R is a language and environment for statistical computing and graphics,
developed as a GNU project. Originating from Bell Laboratories, it shares
similarities with the S language. R serves as an alternative implementation
of S, maintaining compatibility with much S code. Offering diverse statistical
and graphical techniques, R supports linear and nonlinear modeling, classical
tests, time-series analysis, clustering, and more. Known for its extensibility,
R is widely used for research in statistical methodology. Notably, it facilitates
the creation of publication-quality plots with customizable options. Licensed under
GNU GPL, R is accessible on UNIX, Linux, FreeBSD, Windows, and MacOS platforms.

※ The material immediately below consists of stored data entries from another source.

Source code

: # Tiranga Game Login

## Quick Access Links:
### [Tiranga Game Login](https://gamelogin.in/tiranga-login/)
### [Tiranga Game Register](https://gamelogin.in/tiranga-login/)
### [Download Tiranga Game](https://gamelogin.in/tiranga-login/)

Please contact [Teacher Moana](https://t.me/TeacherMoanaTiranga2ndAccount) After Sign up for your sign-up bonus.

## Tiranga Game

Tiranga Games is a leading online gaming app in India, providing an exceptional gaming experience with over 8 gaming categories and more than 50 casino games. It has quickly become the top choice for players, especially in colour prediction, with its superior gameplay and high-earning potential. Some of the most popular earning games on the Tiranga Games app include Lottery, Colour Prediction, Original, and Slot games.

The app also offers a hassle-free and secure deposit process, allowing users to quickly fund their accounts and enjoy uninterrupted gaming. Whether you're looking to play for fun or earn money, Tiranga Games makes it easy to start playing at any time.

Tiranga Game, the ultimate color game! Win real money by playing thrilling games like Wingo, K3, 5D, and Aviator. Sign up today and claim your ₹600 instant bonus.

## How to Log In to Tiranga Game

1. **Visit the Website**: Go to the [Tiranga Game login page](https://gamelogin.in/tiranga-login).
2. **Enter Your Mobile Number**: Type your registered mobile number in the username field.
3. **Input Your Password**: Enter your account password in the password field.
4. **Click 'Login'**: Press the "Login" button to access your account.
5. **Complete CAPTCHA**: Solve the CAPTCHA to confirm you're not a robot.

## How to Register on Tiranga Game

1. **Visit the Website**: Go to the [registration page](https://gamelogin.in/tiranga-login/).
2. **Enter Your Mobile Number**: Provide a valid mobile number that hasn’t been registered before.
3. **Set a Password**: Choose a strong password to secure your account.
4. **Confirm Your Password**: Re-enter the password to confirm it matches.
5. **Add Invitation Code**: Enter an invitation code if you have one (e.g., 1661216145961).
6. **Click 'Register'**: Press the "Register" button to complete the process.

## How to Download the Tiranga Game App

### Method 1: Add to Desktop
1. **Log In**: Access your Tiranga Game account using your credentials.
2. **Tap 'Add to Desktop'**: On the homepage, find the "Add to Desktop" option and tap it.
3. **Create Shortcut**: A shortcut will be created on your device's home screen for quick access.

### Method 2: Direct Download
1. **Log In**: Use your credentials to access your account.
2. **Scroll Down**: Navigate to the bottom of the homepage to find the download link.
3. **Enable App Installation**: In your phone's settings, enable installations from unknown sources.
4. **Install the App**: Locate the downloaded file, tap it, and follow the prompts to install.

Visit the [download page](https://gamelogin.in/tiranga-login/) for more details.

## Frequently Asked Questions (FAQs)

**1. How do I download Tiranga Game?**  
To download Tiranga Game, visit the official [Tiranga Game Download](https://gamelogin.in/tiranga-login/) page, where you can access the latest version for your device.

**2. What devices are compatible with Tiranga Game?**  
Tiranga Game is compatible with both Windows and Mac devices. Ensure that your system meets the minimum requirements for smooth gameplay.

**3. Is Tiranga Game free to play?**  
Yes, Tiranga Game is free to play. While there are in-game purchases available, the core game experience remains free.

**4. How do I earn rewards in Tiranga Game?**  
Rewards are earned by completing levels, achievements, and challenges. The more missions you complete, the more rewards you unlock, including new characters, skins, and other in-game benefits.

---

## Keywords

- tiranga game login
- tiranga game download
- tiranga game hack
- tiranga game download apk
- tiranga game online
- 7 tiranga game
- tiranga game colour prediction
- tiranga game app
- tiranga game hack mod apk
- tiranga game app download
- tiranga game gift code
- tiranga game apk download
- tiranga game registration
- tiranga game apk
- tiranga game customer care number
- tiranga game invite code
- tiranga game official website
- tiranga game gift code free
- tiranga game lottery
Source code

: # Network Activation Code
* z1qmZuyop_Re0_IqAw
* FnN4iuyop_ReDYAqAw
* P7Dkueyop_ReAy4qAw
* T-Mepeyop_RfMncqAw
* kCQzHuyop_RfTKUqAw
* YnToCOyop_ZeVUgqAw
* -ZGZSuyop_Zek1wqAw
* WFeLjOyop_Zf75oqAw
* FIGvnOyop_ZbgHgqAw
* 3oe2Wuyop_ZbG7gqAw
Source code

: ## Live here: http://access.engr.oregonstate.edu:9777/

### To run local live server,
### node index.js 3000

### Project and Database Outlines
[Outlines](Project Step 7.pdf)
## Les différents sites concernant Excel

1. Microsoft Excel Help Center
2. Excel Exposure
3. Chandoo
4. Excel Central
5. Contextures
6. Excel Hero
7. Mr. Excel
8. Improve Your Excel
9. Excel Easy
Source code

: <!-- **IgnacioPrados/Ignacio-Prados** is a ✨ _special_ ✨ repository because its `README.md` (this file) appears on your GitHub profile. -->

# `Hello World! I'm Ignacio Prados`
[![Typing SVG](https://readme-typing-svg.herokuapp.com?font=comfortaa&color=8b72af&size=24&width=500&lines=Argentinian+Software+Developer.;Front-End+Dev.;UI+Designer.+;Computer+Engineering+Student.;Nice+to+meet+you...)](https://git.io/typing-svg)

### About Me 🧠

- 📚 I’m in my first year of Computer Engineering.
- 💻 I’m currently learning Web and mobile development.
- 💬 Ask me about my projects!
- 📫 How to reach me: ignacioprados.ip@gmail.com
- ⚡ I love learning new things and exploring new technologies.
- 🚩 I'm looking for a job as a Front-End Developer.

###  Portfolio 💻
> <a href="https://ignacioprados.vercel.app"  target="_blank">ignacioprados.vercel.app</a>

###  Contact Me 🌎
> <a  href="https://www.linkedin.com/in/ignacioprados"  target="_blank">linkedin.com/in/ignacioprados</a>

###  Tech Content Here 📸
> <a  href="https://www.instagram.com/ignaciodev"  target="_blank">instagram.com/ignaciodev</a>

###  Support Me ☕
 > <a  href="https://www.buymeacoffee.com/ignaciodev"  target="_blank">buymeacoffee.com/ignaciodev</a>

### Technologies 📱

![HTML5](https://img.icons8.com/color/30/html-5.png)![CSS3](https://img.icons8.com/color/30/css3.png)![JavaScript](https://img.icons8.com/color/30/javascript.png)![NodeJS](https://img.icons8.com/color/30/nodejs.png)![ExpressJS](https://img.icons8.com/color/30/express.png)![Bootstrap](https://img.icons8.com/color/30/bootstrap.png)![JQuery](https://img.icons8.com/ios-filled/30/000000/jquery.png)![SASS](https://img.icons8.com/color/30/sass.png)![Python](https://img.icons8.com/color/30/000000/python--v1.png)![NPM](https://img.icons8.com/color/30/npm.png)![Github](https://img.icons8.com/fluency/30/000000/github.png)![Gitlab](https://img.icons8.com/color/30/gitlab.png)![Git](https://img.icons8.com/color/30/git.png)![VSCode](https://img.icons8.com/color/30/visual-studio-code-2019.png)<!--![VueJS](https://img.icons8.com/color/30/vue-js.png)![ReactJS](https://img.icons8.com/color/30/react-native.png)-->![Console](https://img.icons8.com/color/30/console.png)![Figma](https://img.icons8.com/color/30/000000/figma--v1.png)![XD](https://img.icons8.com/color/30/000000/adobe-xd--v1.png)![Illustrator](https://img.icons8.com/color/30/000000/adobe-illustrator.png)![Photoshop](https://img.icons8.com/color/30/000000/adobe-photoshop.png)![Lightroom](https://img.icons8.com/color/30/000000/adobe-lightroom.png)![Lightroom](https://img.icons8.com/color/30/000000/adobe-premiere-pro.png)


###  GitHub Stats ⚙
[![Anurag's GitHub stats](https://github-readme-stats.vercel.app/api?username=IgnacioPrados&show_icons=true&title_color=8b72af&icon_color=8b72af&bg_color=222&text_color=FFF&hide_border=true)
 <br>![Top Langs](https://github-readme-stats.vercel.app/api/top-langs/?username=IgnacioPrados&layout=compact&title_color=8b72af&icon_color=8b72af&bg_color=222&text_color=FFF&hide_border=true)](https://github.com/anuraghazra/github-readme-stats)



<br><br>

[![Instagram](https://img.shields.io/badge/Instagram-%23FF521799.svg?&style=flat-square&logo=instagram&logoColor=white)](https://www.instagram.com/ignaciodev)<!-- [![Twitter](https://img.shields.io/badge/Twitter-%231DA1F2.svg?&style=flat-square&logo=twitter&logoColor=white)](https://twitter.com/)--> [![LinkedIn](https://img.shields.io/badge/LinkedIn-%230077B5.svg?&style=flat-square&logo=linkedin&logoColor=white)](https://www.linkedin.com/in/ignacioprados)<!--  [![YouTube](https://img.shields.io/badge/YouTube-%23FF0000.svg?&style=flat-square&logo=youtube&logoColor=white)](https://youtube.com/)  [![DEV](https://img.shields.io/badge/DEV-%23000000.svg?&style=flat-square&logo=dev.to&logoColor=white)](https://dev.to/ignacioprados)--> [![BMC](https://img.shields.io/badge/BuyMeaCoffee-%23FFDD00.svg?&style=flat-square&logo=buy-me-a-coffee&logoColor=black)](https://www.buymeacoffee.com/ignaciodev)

Data Structures in R Programming
R’s base data structures are often organized by their dimensionality (1D, 2D, or nD) and whether they’re homogeneous (all elements must be of the identical type) or heterogeneous (the elements are often of various types). This gives rise to the six data types which are most frequently utilized in data analysis.
The most essential data structures used in R include:
Vectors
A vector is an ordered collection of basic data types of a given length. The only key thing here is all the elements of a vector must be of the identical data type e.g homogeneous data structures. Vectors are one-dimensional data structures.
X = c(1, 3, 5, 7, 8)
print(X)
Output:
[1] 1 3 5 7 8
Lists
A list is a generic object consisting of an ordered collection of objects. Lists are heterogeneous data structures. These are also one-dimensional data structures. A list can be a list of vectors, list of matrices, a list of characters and a list of functions and so on.
empId = c(1, 2, 3, 4)
empName = c("Debi", "Sandeep", "Subham", "Shiba")
numberOfEmp = 4
empList = list(empId, empName, numberOfEmp)
print(empList)
Output:
[[1]]
[1] 1 2 3 4
[[2]]
[1] "Debi" "Sandeep" "Subham" "Shiba"
[[3]]
[1] 4
DataFrames
Dataframes are generic data objects of R which are used to store the tabular data. Dataframes are the foremost popular data objects in R programming because we are comfortable in seeing the data within the tabular form. They are two-dimensional, heterogeneous data structures. These are lists of vectors of equal lengths.
Data frames have the following constraints placed upon them:
- A data-frame must have column names and every row should have a unique name.
- Each column must have the identical number of items.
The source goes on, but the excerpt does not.